▸ **INSTRUCTIONS FOR THE TASK**
Read the data below. Every line holding the string "used" must be copied.

Recorded data
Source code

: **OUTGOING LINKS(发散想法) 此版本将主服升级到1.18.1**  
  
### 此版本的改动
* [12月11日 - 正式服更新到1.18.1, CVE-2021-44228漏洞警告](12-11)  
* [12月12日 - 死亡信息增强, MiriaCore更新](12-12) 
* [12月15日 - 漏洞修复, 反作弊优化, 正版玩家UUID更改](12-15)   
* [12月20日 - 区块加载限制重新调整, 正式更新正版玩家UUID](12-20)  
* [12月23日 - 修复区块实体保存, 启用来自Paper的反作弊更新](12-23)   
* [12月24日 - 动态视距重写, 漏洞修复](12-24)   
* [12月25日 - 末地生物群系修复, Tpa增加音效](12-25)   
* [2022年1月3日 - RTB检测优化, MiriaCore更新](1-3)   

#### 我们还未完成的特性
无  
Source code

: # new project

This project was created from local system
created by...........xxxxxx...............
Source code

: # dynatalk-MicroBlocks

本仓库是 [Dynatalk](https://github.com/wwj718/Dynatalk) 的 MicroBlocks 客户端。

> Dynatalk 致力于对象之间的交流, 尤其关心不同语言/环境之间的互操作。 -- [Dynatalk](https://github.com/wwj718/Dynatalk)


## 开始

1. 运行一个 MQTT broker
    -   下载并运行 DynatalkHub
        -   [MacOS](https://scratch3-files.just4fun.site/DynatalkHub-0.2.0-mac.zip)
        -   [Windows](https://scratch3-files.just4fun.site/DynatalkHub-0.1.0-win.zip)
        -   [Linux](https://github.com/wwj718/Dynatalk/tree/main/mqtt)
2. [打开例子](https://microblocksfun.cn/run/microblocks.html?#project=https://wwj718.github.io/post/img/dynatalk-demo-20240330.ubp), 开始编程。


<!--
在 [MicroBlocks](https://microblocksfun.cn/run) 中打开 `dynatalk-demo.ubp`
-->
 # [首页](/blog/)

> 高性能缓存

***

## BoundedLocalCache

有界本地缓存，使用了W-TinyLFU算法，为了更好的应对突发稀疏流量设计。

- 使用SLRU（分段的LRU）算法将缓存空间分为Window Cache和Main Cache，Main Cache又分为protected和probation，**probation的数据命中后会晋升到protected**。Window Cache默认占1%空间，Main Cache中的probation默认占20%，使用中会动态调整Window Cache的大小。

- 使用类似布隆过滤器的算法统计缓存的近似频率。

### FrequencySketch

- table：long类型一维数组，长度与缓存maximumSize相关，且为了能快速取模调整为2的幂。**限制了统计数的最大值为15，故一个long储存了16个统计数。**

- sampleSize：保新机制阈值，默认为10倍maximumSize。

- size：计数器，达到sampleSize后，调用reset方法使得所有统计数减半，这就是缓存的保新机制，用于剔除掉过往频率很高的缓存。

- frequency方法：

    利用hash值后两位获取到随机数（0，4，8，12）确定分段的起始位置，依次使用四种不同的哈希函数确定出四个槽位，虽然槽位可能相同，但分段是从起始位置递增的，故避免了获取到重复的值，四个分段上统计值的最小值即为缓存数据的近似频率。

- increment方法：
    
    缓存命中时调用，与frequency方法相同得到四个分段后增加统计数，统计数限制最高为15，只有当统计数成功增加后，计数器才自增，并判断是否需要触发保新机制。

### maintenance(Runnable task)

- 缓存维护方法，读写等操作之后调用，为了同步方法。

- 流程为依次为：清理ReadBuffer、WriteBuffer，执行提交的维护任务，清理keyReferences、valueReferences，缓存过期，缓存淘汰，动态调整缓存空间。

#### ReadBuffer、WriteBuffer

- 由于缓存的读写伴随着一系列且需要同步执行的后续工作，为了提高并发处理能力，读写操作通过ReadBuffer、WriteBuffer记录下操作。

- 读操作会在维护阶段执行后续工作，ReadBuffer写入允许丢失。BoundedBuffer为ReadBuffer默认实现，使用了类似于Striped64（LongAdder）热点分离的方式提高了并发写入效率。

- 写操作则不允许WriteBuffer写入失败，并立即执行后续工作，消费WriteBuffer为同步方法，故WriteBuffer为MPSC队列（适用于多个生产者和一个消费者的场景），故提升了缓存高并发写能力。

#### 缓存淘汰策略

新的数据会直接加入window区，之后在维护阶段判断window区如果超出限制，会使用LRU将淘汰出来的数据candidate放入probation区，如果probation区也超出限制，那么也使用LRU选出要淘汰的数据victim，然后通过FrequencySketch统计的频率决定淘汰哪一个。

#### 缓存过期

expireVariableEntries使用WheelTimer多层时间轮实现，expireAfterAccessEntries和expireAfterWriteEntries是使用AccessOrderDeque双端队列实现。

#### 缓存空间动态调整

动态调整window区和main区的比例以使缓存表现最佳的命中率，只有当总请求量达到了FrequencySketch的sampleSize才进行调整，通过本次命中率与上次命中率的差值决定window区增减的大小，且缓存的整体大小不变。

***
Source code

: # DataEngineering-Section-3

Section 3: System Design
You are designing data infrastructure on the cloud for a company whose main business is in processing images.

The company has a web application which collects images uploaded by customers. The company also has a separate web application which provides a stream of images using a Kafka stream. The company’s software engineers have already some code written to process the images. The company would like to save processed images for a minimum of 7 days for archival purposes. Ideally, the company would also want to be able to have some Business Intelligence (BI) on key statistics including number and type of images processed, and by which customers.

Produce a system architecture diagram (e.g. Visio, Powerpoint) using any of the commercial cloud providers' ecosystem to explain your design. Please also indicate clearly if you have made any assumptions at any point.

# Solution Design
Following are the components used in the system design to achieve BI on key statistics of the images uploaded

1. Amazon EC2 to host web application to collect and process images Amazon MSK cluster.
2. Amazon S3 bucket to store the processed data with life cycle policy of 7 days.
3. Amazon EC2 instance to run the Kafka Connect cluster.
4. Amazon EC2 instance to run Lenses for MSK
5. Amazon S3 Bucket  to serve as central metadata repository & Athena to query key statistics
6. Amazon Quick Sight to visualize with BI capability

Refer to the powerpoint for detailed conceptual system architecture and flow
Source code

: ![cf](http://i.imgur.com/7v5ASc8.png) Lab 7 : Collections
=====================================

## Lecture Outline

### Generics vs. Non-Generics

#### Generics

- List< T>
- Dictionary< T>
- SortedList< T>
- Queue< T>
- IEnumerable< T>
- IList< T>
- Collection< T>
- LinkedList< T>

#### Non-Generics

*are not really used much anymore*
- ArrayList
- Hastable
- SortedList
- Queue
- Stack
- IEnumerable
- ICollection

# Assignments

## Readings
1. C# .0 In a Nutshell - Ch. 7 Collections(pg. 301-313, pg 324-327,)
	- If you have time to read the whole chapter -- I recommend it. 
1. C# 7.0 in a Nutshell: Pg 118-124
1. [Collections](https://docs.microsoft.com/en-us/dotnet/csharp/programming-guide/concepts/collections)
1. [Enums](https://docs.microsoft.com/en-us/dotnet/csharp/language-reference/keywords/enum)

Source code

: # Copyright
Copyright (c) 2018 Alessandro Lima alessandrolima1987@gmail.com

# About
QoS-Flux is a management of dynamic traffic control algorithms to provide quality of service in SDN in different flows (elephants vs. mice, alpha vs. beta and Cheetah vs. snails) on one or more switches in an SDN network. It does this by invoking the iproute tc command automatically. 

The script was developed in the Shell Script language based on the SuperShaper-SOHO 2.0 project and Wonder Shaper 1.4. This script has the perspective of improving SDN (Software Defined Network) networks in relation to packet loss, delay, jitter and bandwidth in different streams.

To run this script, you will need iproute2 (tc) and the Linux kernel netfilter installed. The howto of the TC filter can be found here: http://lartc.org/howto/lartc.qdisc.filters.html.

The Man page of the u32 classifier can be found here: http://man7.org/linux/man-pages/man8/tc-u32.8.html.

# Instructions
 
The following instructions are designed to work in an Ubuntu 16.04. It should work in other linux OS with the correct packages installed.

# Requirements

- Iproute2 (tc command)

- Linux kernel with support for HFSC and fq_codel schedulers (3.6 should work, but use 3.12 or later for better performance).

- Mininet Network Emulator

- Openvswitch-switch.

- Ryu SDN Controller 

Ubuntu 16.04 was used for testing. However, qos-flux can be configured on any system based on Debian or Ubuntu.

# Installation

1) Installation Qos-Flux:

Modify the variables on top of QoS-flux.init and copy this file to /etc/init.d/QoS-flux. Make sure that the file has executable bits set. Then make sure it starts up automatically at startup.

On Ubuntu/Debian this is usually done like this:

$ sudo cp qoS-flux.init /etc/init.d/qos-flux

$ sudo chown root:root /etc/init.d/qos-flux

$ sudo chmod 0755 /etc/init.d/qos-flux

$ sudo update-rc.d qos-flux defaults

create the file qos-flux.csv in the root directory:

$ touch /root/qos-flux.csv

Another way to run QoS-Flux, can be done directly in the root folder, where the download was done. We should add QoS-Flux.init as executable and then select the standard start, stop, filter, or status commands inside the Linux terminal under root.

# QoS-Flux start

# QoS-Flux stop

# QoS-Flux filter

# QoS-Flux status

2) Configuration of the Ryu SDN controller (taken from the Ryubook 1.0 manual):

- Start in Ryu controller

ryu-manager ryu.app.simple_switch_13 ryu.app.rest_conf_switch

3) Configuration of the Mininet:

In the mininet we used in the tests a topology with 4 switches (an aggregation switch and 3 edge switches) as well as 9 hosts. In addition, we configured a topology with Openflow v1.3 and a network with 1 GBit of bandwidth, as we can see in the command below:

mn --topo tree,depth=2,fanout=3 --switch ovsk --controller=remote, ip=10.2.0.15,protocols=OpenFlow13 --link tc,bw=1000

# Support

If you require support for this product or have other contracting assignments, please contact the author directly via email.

▸ **ANSWER**
Following are the components used in the system design to achieve BI on key statistics of the images uploaded
*are not really used much anymore*
Ubuntu 16.04 was used for testing. However, qos-flux can be configured on any system based on Debian or Ubuntu.
In the mininet we used in the tests a topology with 4 switches (an aggregation switch and 3 edge switches) as well as 9 hosts. In addition, we configured a topology with Openflow v1.3 and a network with 1 GBit of bandwidth, as we can see in the command below:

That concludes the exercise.